2017年9月23日土曜日

原発避難者訴訟 東電に賠償命令 国の責任は認めず

 福島県から千葉県避難した18世帯45人が国と東電に約28億円の賠償を求めた訴訟で、千葉地裁は22日、東電に約37600万円の賠償を命じる一方、国については責任を認めませんでした
 原告30人余りについては国の指針などに基づく慰謝料に加えて1人当たり最大で1000万円を賠償し、自主避難者については個々の具体的な事情に応じて賠償の対象となると認めたものの、慰謝料1人当たり30万円に抑えられました
 自主避難者への賠償が認められたと評価する見方もありますが、こんな些少の額では認めた内に入りません。
 それよりも国が決めた年間20ミリシーベルト被爆以下では避難する必要がないという、非合理的な基準を実質的に追認したとしか判断できません。
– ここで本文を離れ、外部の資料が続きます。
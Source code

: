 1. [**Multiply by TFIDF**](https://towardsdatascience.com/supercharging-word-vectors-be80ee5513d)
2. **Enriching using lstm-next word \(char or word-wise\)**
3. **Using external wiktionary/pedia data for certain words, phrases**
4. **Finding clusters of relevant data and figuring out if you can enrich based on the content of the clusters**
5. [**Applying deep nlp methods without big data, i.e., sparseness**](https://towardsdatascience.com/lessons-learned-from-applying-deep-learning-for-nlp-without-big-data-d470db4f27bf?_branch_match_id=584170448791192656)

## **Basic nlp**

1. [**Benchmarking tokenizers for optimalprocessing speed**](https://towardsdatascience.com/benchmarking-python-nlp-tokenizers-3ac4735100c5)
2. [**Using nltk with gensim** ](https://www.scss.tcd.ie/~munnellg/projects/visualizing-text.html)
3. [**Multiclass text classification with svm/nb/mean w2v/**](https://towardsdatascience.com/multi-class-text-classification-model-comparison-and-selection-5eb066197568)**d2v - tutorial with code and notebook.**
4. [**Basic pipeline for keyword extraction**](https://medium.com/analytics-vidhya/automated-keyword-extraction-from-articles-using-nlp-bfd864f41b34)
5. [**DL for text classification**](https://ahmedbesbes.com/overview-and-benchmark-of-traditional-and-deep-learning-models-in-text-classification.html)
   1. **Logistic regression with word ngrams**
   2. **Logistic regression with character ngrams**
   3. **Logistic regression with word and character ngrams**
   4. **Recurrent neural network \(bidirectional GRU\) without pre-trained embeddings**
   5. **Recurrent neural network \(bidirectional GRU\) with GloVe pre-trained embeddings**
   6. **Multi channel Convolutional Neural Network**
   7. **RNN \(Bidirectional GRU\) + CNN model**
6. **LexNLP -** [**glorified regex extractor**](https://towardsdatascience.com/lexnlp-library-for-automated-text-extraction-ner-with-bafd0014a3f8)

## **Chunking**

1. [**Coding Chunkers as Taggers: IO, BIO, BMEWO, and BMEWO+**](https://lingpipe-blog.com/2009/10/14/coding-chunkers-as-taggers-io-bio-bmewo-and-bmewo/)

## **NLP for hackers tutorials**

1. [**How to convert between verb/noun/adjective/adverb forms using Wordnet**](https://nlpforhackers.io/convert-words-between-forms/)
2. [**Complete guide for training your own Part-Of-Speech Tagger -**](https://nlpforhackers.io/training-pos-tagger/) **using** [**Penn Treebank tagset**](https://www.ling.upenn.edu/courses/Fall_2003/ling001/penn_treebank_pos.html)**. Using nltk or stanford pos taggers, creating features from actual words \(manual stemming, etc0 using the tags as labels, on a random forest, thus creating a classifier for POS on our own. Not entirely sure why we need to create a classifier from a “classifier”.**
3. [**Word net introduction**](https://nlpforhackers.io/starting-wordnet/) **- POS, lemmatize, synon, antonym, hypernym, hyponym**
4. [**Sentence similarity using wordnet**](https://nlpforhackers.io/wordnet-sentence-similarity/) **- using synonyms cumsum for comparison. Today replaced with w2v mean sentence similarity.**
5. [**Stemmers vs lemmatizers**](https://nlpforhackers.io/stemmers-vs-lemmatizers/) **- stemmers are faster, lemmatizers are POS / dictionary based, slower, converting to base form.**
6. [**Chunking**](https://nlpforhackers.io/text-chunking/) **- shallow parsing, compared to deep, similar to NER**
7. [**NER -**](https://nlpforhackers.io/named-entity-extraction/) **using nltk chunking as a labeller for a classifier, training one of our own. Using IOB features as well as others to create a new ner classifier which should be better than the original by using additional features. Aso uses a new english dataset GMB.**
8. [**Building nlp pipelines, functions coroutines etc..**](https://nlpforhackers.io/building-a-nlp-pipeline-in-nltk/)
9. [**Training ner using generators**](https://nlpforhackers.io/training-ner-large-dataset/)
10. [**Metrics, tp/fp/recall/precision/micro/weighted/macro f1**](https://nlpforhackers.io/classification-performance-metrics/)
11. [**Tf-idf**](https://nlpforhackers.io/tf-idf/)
 この判決に先立って今年3月に下された前橋地裁判決「東電は津波を予見でき、対策もとれた」と判断し、国についても「対策を命じなかったのは著しく合理性を欠き違法だ」と指摘していたのに比べると後退しています。

 避難者たちが賠償を求めた訴訟は、全国で少なくとも18の都道府県で31件の裁判が起こされ、原告は12000人余りに上っています。
 残りの訴訟についても今年中には1審判決が下されるものと見られています。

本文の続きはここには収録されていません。